CPT - Centro de Produções Técnicas

Produtores de queijo de Sanharó, no Agreste pernambucano, estão passando por dificuldades para manter a fabricação. Um dos motivos é a seca, outro seria a venda de forma irregular por parte daqueles que não têm registro para comercializar o produto. Iris Avelino é proprietária de um laticínio. Para ela, a venda de queijos de forma irregular seria menor se houvesse mais controle. "A fiscalização não existe, uma fiscalização efetiva nas feiras, e isso prejudica porque nós não podemos concorrer.

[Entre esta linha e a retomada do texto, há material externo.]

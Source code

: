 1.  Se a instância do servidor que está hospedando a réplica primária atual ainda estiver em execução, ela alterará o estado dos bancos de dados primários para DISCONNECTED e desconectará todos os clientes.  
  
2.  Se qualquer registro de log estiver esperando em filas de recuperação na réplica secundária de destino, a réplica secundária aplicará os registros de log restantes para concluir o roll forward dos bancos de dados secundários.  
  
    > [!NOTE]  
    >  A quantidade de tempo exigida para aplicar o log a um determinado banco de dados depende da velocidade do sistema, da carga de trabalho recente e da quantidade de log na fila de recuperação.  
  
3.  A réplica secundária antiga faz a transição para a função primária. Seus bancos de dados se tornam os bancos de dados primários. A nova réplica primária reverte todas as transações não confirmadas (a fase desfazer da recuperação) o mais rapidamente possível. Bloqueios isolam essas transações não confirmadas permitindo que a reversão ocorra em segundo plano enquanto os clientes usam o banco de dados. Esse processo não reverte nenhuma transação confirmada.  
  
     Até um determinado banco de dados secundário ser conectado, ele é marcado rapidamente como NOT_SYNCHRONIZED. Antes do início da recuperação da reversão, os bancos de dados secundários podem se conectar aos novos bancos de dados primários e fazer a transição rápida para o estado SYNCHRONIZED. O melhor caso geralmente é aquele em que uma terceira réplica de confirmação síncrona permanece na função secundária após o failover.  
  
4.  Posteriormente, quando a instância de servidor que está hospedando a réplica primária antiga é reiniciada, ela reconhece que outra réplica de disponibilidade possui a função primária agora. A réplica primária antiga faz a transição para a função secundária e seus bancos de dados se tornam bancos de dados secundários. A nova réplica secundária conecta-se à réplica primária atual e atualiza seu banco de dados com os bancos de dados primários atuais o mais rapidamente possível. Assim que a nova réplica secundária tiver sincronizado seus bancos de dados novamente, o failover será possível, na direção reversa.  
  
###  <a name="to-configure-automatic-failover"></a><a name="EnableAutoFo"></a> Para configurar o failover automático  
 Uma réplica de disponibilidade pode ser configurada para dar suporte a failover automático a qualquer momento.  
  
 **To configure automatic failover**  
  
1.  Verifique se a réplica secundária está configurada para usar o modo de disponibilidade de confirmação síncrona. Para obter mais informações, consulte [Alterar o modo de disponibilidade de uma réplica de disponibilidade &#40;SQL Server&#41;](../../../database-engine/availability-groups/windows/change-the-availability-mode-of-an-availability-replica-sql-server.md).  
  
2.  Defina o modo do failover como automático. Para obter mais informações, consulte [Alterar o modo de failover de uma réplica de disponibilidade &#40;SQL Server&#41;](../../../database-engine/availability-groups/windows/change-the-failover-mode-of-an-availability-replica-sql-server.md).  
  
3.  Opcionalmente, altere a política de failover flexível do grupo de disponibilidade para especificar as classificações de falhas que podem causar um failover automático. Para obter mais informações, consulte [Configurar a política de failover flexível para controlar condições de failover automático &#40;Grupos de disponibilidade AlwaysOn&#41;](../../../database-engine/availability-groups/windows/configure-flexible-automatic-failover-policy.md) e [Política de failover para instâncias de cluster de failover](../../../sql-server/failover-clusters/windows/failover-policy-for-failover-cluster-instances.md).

É uma concorrência desleal, a gente que paga todos os impostos, prima pela qualidade do nosso produto", destaca. De acordo com a Agência de Defesa e Fiscalização Agropecuária de Pernambuco (Adagro), os produtos são vistoriados regularmente. "Nunca deixamos de fiscalizar. A fiscalização nossa não é muito grande porque a gente tem deficiência de pessoal. E existe a possibilidade de um concurso público para contratar mais gente. Este ano já houve algumas apreensões e a gente continua fiscalizando e autua quem está de forma irregular", explica o gerente regional da Adagro em Belo Jardim, Benito Caraciolo. Outro fator que atrapalha a produção de leite na região é a seca. Os criadores foram obrigados a diminuir a quantidade do gado, como o pecuarista Raimundo Batista. Ele tinha 150 animais e precisou se desfazer de 30. "A ração sobe e o leite baixa, aí a gente tem que vender. Tirava 500 a 600 litros por dia. Hoje, [tiramos] 300, trezentos e pouco. Uma queda grande", lamenta.